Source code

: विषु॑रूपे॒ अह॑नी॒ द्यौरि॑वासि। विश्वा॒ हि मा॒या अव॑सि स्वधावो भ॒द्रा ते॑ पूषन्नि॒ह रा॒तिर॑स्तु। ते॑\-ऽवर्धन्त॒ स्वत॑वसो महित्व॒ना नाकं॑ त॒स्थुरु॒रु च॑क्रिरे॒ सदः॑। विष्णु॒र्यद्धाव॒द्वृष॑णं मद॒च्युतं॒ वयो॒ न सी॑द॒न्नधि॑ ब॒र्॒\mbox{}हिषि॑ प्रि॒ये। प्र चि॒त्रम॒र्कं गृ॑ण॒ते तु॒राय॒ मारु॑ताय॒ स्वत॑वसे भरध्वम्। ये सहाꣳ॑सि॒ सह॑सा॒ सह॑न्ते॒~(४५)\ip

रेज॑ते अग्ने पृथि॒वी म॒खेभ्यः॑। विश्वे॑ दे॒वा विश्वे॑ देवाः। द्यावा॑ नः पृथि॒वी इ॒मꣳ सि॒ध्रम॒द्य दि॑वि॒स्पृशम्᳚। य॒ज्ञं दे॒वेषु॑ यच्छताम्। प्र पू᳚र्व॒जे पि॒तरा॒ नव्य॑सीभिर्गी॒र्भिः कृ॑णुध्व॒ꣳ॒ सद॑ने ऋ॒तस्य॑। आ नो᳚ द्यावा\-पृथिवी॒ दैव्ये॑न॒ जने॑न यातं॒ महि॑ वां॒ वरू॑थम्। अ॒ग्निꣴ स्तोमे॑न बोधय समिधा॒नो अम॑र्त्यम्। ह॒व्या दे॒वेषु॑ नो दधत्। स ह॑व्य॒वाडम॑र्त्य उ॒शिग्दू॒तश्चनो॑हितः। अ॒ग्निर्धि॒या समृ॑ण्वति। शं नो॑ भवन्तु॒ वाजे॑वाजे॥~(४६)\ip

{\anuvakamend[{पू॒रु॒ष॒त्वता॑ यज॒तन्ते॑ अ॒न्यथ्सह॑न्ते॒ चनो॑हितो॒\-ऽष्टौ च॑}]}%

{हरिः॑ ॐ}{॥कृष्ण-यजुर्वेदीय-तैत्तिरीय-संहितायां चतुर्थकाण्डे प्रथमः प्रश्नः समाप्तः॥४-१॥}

**EXERCISE:**
Include the first line, the line containing "सहाꣳ॑सि॒ सह॑सा॒ सह॑न्ते॒~(४५)\ip", and every line between them, copied exactly from the material above; output no other line.

**ANSWER TO THIS TASK:**
Source code

: विषु॑रूपे॒ अह॑नी॒ द्यौरि॑वासि। विश्वा॒ हि मा॒या अव॑सि स्वधावो भ॒द्रा ते॑ पूषन्नि॒ह रा॒तिर॑स्तु। ते॑\-ऽवर्धन्त॒ स्वत॑वसो महित्व॒ना नाकं॑ त॒स्थुरु॒रु च॑क्रिरे॒ सदः॑। विष्णु॒र्यद्धाव॒द्वृष॑णं मद॒च्युतं॒ वयो॒ न सी॑द॒न्नधि॑ ब॒र्॒\mbox{}हिषि॑ प्रि॒ये। प्र चि॒त्रम॒र्कं गृ॑ण॒ते तु॒राय॒ मारु॑ताय॒ स्वत॑वसे भरध्वम्। ये सहाꣳ॑सि॒ सह॑सा॒ सह॑न्ते॒~(४५)\ip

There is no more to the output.